Now, you might worry -- and I worry -- that maybe the only thing that's declined is the social acceptability of racist and sexist opinions, and people are savvy enough to know that they'd be committing a faux pas if they gave a racist answer. But there are a number of more unobtrusive measures that confirm that. I did one of them just going to Google Trends and seeing the percentage of people who search for racist jokes or sexist jokes or homophobic jokes. People do that in the privacy of their own keyboard. No one knows that they're doing it. Google counts how often they do it, but no one knows who has done it. And all three of them have shown a decline just since the early 2000s. And if anything, Seth Stephens-Davidowitz, who pioneered this kind of social science by Google search, told me that, in fact, the decline is probably even more dramatic than that, because in the early days of Google, it was more tech-savvy, educated people who used Google. Google has become hugely democratized, and so the sample now includes the kind of demographics who, if anything, would be more likely to be racist and sexist.

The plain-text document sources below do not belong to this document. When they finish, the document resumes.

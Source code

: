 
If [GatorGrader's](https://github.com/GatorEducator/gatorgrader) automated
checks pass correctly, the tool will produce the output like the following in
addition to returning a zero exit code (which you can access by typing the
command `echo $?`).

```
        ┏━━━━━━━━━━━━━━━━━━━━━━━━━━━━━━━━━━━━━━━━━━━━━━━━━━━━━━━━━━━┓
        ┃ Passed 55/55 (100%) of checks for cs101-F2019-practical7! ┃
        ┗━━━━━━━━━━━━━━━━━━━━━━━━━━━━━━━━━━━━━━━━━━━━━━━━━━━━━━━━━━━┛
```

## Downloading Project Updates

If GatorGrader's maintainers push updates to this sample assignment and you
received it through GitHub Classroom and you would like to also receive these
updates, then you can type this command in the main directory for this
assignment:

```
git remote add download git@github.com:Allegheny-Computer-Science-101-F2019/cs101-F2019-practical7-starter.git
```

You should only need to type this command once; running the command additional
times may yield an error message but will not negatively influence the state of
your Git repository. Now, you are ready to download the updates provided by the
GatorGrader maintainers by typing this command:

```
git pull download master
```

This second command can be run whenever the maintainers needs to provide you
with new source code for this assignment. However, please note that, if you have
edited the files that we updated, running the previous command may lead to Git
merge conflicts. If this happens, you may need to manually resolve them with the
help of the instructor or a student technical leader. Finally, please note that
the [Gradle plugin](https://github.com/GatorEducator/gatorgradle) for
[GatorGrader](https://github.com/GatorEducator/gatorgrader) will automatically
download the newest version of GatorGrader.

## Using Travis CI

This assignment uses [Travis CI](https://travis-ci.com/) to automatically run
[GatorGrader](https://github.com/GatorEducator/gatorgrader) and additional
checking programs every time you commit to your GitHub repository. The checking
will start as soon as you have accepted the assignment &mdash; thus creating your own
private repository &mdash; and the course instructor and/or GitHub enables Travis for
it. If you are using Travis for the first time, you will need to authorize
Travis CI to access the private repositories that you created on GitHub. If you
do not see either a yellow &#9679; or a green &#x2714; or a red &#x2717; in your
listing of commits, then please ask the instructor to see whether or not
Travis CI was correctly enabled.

Also, the World Values Survey, which surveys countries from all over the world and has been doing so since the early 80s, has found that a composite of what we might think of as liberal values, that composite still shows huge differences among the world's regions. Like, Western Europe is certainly more liberal than the Middle East. But all of them have increased over the last 50 years.
CA: But one problem of saying this to some people will be that this may be true, but there is still deeply offensive sexism, racism, etc, and you can sound complacent in saying it. You're saying that we don't have to worry about this anymore, Steve? Really?

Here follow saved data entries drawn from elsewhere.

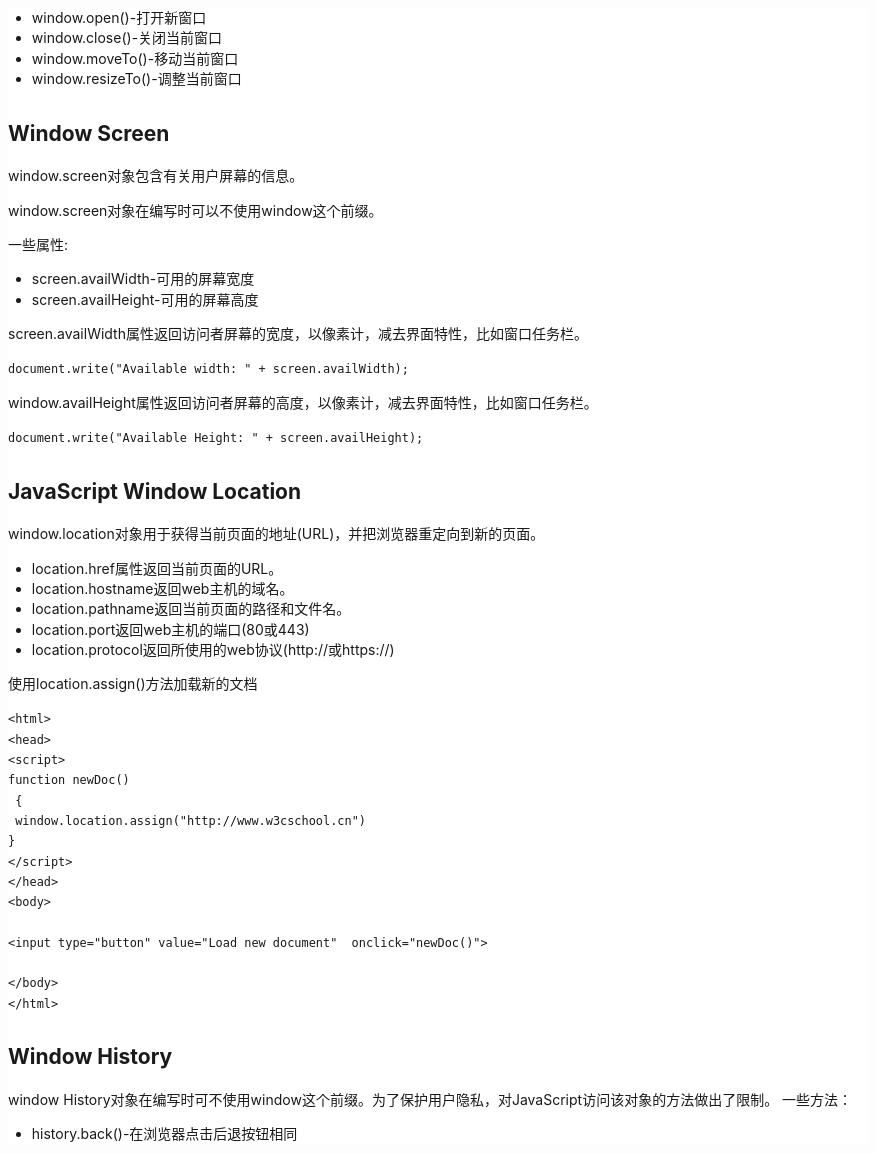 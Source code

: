 - window.open()-打开新窗口
- window.close()-关闭当前窗口
- window.moveTo()-移动当前窗口
- window.resizeTo()-调整当前窗口

## Window Screen ##
window.screen对象包含有关用户屏幕的信息。

window.screen对象在编写时可以不使用window这个前缀。

一些属性:

- screen.availWidth-可用的屏幕宽度
- screen.availHeight-可用的屏幕高度

screen.availWidth属性返回访问者屏幕的宽度，以像素计，减去界面特性，比如窗口任务栏。

	document.write("Available width: " + screen.availWidth);
window.availHeight属性返回访问者屏幕的高度，以像素计，减去界面特性，比如窗口任务栏。

	document.write("Available Height: " + screen.availHeight);

## JavaScript Window Location ##
window.location对象用于获得当前页面的地址(URL)，并把浏览器重定向到新的页面。

- location.href属性返回当前页面的URL。
- location.hostname返回web主机的域名。
- location.pathname返回当前页面的路径和文件名。
- location.port返回web主机的端口(80或443)
- location.protocol返回所使用的web协议(http://或https://)

使用location.assign()方法加载新的文档

	<html>
	<head>
	<script>
	function newDoc()
 	 {
 	 window.location.assign("http://www.w3cschool.cn")
  	}
	</script>
	</head>
	<body>

	<input type="button" value="Load new document" 	onclick="newDoc()">

	</body>
	</html>

## Window History ##
window History对象在编写时可不使用window这个前缀。为了保护用户隐私，对JavaScript访问该对象的方法做出了限制。
一些方法：

- history.back()-在浏览器点击后退按钮相同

SP: No. What I always have to remind people is that there's a difference between progress and perfection, that the fact that things are better now than they were in the past, doesn't mean they're acceptable now. And in fact, quite the contrary to complacency, if it were true that 55 years after the civil rights movement there had been no progress in racial equality, the natural conclusion would be, well, you know, why bother with activism, it hasn't accomplished anything. And similarly for women's rights. The fact that the activism of the past and other changes have made progress, if anything, I think, emboldens us to seek more.
CA: I mean, there's this wonderful phrase, "Be on the right side of history," which progressives use, actually, really powerfully, I think most recently in gay marriage legalization, that actually celebrates that progress and almost says, "Look, there is an irreversibility to this. Get on board the train." And maybe we should find a way of using that more in the way that we report progress, so it doesn't seem complacent. It's a challenge to me, because people are still fighting really hard, passionate battles and don't want to be told that your issue doesn't matter quite as much as it did 20 years ago.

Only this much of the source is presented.